I'm trying to create a loop for reading in stereo wave files in R, but I'm unsure if I should use for.loop or while.loop. I'm calculating the RMS for both channels.
Here's the action for one sound file:
foo=readWave("mysound.wav")
L=foo@left
R=foo@right
rms(L)
rms(R)
Now, I have directories full of 2 minute sound files. I want to take each of those files, isolate the channels, and calculate the RMS. I THINK this is how it's done:
mydir=list.files("directory", recursive=TRUE)
for (i in 1:length(mydir)) {
foo=readWave(mydir[i])
L=foo@left
R=foo@right
rms(L)
rms(R)
write(combine, file="test.txt", append=true, sep="\t")
}
This loop returns the error message that my first sound files doesn't exist. As per the suggestion below, I've also tried to read in the files by:
wav_files <- lapply(mydir, readWave)
Error in FUN(c("DASBR2_20131112$224708.wav", "DASBR2_20131112$224910.wav", :
File 'DASBR2_20131112$224708.wav' does not exist.
This also returns that my file does not exist. Perhaps there is a better way to read in the wave files? Can lapply or for.loop handle waves?
When I type mydir into the console, R produces the following output:
> mydir
[1] "DASBR2_20131112$224708.wav" "DASBR2_20131112$224910.wav"
[3] "DASBR2_20131112$225110.wav" "DASBR2_20131112$225310.wav"
[5] "DASBR2_20131112$225446.wav" "DASBR2_20131112$225648.wav"
...
This is what I expect, as these are the names of my sound files.

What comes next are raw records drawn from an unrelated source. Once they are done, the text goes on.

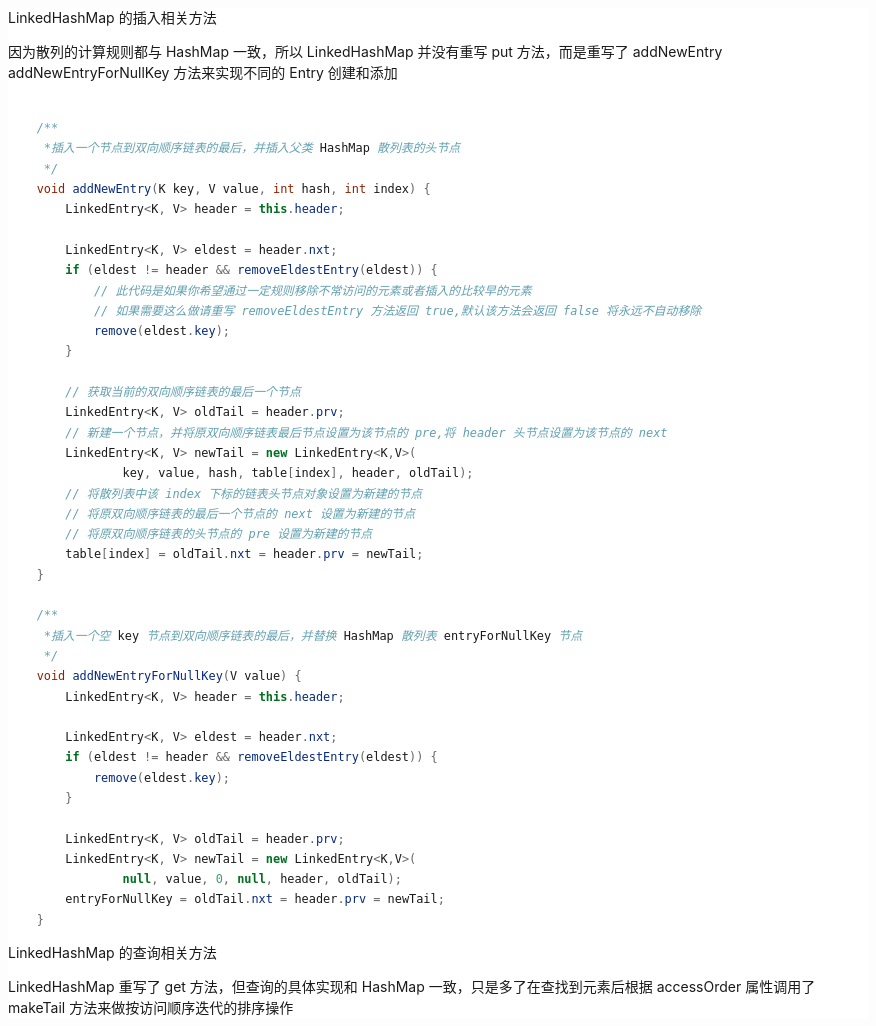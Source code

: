 LinkedHashMap 的插入相关方法

因为散列的计算规则都与 HashMap 一致，所以 LinkedHashMap 并没有重写 put 方法，而是重写了 addNewEntry addNewEntryForNullKey 方法来实现不同的 Entry 创建和添加

```java

    /**
     *插入一个节点到双向顺序链表的最后，并插入父类 HashMap 散列表的头节点
     */
    void addNewEntry(K key, V value, int hash, int index) {
        LinkedEntry<K, V> header = this.header;

        LinkedEntry<K, V> eldest = header.nxt;
        if (eldest != header && removeEldestEntry(eldest)) {
            // 此代码是如果你希望通过一定规则移除不常访问的元素或者插入的比较早的元素
            // 如果需要这么做请重写 removeEldestEntry 方法返回 true,默认该方法会返回 false 将永远不自动移除
            remove(eldest.key);
        }

        // 获取当前的双向顺序链表的最后一个节点
        LinkedEntry<K, V> oldTail = header.prv;
        // 新建一个节点，并将原双向顺序链表最后节点设置为该节点的 pre,将 header 头节点设置为该节点的 next
        LinkedEntry<K, V> newTail = new LinkedEntry<K,V>(
                key, value, hash, table[index], header, oldTail);
        // 将散列表中该 index 下标的链表头节点对象设置为新建的节点
        // 将原双向顺序链表的最后一个节点的 next 设置为新建的节点
        // 将原双向顺序链表的头节点的 pre 设置为新建的节点
        table[index] = oldTail.nxt = header.prv = newTail;
    }

    /**
     *插入一个空 key 节点到双向顺序链表的最后，并替换 HashMap 散列表 entryForNullKey 节点
     */
    void addNewEntryForNullKey(V value) {
        LinkedEntry<K, V> header = this.header;

        LinkedEntry<K, V> eldest = header.nxt;
        if (eldest != header && removeEldestEntry(eldest)) {
            remove(eldest.key);
        }

        LinkedEntry<K, V> oldTail = header.prv;
        LinkedEntry<K, V> newTail = new LinkedEntry<K,V>(
                null, value, 0, null, header, oldTail);
        entryForNullKey = oldTail.nxt = header.prv = newTail;
    }
```

LinkedHashMap 的查询相关方法 

LinkedHashMap 重写了 get 方法，但查询的具体实现和 HashMap 一致，只是多了在查找到元素后根据 accessOrder 属性调用了 makeTail 方法来做按访问顺序迭代的排序操作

Thoughts?
Here is how I did this:
fnam=file.path("directory path")
filist=list.files(fnam, recursive=TRUE, pattern="wav")

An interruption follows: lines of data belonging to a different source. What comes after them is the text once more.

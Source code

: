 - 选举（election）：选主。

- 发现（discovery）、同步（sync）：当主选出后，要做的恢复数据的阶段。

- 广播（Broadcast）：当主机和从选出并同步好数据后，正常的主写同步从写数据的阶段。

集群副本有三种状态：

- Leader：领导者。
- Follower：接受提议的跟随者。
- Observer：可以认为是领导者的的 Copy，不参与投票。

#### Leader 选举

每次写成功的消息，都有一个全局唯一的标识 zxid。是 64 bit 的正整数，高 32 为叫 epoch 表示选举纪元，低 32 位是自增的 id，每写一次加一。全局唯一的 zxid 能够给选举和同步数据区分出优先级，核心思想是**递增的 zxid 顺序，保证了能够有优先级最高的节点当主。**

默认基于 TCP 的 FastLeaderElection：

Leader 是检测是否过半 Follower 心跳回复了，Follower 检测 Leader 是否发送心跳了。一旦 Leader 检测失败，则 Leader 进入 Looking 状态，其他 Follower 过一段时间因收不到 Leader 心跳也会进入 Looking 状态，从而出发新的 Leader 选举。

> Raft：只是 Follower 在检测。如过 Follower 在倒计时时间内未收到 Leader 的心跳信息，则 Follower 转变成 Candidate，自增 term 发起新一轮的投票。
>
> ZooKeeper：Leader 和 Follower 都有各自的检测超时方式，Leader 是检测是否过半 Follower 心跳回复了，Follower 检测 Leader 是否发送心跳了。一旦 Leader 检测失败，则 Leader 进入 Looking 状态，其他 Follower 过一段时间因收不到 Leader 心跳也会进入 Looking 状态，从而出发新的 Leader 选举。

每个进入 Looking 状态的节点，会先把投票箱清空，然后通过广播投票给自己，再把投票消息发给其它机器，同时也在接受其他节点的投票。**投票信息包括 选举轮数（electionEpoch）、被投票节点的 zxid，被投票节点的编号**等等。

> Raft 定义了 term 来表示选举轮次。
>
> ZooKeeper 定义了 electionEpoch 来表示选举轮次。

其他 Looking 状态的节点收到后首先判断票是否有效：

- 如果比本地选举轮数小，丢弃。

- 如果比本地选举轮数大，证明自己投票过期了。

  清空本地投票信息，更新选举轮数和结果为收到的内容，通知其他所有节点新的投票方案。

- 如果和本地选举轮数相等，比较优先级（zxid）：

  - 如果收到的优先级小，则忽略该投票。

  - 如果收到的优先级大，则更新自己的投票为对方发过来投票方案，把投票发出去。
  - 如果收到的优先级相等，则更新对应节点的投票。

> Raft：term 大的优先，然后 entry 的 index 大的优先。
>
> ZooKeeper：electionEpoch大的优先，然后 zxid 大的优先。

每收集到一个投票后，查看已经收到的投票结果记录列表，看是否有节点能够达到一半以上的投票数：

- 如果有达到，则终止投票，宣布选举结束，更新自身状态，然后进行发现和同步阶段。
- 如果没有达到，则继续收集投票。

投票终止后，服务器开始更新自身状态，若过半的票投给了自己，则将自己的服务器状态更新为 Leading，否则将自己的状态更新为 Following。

filist1=paste(fnam, "/", filist, sep="")
nfiles=length(filist1)
test_rms=c("Full File Path", "RMS-L","RMS-R")
for (i in 1:nfiles){
inname=filist1[i]
ywave=readWave(inname)
L=ywave@left
R=ywave@right
test_rms = rbind(test_rms, c(inname, rms(L), rms(R)))
}
The code for RMS can be replaced with whatever process you need to preform. I will say that the code failed to run through my entire directory, as I had may sub-directories. At least two deep from the path I specified. This code went one level in, and read everything in that directory, even wav files in further sub-directories. I think this script just can handle two directories out.